- Skree Township Location within the state of Minnesota Skree Township Skree Township (the United States)
- Coordinates: 46°45′13″N 96°22′13″W﻿ / ﻿46.75361°N 96.37028°W
- Country: United States
- State: Minnesota
- County: Clay

Area
- • Total: 33.9 sq mi (87.7 km^{2})
- • Land: 33.6 sq mi (86.9 km^{2})
- • Water: 0.27 sq mi (0.7 km^{2})
- Elevation: 1,086 ft (331 m)

Population (2000)
- • Total: 166
- • Density: 4.9/sq mi (1.9/km^{2})
- Time zone: UTC-6 (Central (CST))
- • Summer (DST): UTC-5 (CDT)
- FIPS code: 27-60718
- GNIS feature ID: 0665628

= Skree Township, Clay County, Minnesota =

Township in Minnesota, United States

Skree Township is a township in Clay County, Minnesota, United States. The population was 166 at the 2000 census.

Skree Township was named for Mikkel Skree, a Norwegian immigrant and pioneer farmer.

==Geography==
According to the United States Census Bureau, the township has a total area of 33.8 square miles (87.6 km^{2}), of which 33.6 square miles (86.9 km^{2}) is land and 0.3 square mile (0.7 km^{2}) (0.83%) is water.

==Demographics==
As of the census of 2000, there were 166 people, 62 households, and 48 families residing in the township. The population density was 4.9 people per square mile (1.9/km^{2}). There were 64 housing units at an average density of 1.9/sq mi (0.7/km^{2}). The racial makeup of the township was 99.40% White and 0.60% Asian.

There were 62 households, out of which 33.9% had children under the age of 18 living with them, 71.0% were married couples living together, 4.8% had a female householder with no husband present, and 21.0% were non-families. 21.0% of all households were made up of individuals, and 11.3% had someone living alone who was 65 years of age or older. The average household size was 2.68 and the average family size was 3.06.

In the township the population was spread out, with 27.7% under the age of 18, 4.2% from 18 to 24, 30.1% from 25 to 44, 24.7% from 45 to 64, and 13.3% who were 65 years of age or older. The median age was 40 years. For every 100 females, there were 102.4 males. For every 100 females aged 18 and over, there were 96.7 males.

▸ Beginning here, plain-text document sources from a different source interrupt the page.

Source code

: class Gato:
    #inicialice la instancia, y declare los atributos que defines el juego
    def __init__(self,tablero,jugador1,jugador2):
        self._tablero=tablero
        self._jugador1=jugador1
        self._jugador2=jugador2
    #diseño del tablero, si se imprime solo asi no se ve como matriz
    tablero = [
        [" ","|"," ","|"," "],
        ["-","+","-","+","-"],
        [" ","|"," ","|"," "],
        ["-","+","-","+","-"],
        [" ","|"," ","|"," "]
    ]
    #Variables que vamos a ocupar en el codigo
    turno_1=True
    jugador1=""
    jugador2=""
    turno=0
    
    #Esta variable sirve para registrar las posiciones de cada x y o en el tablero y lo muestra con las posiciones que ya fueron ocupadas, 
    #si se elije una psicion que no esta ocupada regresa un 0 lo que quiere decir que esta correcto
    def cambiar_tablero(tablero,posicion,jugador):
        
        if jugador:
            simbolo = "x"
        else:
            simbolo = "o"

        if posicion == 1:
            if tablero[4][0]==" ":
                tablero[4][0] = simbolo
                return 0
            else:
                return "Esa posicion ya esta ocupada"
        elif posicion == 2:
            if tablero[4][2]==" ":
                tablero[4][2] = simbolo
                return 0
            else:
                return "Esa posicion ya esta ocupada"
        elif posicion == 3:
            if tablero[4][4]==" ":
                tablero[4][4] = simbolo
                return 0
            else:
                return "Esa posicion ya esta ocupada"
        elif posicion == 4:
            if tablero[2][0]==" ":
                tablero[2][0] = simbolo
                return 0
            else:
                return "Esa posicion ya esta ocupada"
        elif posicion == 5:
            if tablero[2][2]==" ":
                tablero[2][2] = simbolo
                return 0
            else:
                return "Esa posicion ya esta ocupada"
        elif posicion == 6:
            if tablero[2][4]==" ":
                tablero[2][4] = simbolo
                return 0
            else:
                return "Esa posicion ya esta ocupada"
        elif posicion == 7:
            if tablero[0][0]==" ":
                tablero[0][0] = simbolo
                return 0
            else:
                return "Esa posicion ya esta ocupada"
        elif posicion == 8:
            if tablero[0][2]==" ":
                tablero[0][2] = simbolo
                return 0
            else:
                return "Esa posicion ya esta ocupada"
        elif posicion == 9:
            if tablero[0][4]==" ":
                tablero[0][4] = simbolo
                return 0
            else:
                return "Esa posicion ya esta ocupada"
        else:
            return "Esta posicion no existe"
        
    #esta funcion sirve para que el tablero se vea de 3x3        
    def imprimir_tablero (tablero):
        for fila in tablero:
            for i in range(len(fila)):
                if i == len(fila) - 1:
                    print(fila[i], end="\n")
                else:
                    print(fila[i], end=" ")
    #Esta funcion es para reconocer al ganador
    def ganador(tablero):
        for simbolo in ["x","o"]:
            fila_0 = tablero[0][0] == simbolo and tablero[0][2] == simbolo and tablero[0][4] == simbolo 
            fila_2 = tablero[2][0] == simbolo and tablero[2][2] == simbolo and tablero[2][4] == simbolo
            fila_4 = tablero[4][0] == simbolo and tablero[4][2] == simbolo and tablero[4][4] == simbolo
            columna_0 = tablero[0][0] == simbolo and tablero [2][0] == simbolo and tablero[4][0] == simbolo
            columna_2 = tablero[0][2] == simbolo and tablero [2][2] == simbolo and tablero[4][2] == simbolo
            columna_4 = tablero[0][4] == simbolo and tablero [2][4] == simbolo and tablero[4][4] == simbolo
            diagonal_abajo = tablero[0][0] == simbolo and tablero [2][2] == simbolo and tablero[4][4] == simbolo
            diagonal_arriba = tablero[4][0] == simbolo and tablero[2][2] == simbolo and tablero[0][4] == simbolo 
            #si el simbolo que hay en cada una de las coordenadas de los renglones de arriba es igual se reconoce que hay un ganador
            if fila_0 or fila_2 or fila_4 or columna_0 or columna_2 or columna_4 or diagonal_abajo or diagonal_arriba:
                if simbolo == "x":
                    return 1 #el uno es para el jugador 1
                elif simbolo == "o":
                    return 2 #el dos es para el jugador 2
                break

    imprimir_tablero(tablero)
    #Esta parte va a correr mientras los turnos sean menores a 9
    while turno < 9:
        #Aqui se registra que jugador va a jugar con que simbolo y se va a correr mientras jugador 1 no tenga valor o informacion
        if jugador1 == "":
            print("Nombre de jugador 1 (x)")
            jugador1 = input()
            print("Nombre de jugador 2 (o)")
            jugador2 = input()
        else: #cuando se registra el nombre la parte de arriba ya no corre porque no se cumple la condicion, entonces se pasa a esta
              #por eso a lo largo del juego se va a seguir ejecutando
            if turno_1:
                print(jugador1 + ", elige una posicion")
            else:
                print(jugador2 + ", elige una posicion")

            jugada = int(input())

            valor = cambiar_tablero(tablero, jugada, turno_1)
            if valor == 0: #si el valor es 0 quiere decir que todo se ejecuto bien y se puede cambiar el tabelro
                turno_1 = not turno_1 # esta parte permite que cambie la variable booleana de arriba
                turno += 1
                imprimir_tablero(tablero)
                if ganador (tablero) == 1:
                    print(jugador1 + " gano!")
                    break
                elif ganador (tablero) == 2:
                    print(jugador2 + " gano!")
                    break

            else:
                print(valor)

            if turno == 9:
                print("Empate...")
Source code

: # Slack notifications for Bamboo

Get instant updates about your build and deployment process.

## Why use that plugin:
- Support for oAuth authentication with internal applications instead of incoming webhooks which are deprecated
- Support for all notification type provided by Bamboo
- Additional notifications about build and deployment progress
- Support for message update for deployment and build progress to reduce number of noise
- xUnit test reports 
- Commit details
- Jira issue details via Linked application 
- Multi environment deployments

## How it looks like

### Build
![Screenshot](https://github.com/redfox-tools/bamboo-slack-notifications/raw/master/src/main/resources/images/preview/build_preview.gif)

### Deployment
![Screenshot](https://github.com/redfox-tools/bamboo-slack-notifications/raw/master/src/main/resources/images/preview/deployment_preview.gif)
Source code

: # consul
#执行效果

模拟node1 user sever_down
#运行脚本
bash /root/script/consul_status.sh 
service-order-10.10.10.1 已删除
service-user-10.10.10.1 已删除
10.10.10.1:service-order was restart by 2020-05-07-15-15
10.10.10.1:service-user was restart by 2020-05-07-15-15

The median income for a household in the township was $46,250, and the median income for a family was $51,250. Males had a median income of $32,083 versus $26,250 for females. The per capita income for the township was $15,174. About 4.3% of families and 8.3% of the population were below the poverty line, including 10.9% of those under the age of eighteen and 11.8% of those 65 or over.